[Plain-text document sources]
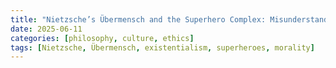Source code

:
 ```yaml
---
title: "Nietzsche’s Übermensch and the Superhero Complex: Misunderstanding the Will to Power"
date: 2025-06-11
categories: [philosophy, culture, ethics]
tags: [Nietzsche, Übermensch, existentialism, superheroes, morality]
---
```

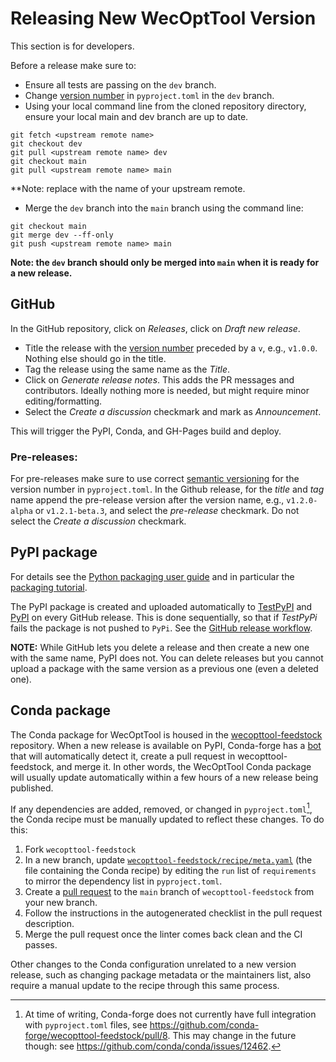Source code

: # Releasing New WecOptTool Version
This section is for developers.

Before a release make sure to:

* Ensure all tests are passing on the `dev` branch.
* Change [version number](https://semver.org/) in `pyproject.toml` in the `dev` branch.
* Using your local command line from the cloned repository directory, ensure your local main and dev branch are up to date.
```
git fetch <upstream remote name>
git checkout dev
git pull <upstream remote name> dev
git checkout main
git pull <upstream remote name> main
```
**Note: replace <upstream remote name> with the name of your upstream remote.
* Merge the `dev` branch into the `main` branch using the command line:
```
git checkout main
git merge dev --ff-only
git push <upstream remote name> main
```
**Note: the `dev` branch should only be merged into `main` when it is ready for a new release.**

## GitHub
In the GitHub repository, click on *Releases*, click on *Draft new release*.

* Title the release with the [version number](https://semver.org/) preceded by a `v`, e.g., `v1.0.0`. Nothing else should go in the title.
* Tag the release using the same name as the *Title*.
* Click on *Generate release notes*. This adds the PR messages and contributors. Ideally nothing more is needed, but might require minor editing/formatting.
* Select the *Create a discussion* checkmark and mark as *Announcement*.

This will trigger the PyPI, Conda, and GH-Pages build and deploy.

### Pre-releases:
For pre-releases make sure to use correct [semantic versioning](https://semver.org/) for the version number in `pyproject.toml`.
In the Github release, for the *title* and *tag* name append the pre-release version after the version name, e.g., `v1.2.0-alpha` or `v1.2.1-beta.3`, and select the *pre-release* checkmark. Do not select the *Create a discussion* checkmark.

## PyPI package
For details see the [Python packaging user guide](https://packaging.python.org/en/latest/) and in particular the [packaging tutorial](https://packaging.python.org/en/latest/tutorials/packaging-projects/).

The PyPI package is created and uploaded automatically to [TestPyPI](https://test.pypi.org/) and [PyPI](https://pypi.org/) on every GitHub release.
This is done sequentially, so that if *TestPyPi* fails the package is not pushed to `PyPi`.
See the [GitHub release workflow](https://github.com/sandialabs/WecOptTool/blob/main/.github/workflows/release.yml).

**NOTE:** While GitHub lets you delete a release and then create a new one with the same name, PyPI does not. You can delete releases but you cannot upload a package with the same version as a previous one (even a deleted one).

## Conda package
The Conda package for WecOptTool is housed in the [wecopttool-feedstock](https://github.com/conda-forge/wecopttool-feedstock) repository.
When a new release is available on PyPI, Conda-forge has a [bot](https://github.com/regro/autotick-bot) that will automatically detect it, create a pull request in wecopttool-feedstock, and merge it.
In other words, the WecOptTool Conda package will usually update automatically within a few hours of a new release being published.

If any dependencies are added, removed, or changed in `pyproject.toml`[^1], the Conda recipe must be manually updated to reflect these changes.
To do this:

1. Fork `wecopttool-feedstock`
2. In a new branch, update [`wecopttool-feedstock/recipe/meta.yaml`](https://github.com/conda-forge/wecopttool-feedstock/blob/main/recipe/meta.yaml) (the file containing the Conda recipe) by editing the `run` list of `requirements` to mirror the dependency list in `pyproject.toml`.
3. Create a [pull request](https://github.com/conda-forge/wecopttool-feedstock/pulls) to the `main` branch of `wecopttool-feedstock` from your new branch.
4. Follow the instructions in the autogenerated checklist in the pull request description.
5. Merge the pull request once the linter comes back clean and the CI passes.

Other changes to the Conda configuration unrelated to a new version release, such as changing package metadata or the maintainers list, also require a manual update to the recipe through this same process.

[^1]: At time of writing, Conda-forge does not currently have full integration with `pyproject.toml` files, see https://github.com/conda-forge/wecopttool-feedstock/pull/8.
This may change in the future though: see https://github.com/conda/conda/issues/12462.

* _Exercise_
Please go through the data above and copy each line that has the word "remote".

* _Solution_
git fetch <upstream remote name>
git pull <upstream remote name> dev
git pull <upstream remote name> main
**Note: replace <upstream remote name> with the name of your upstream remote.
git push <upstream remote name> main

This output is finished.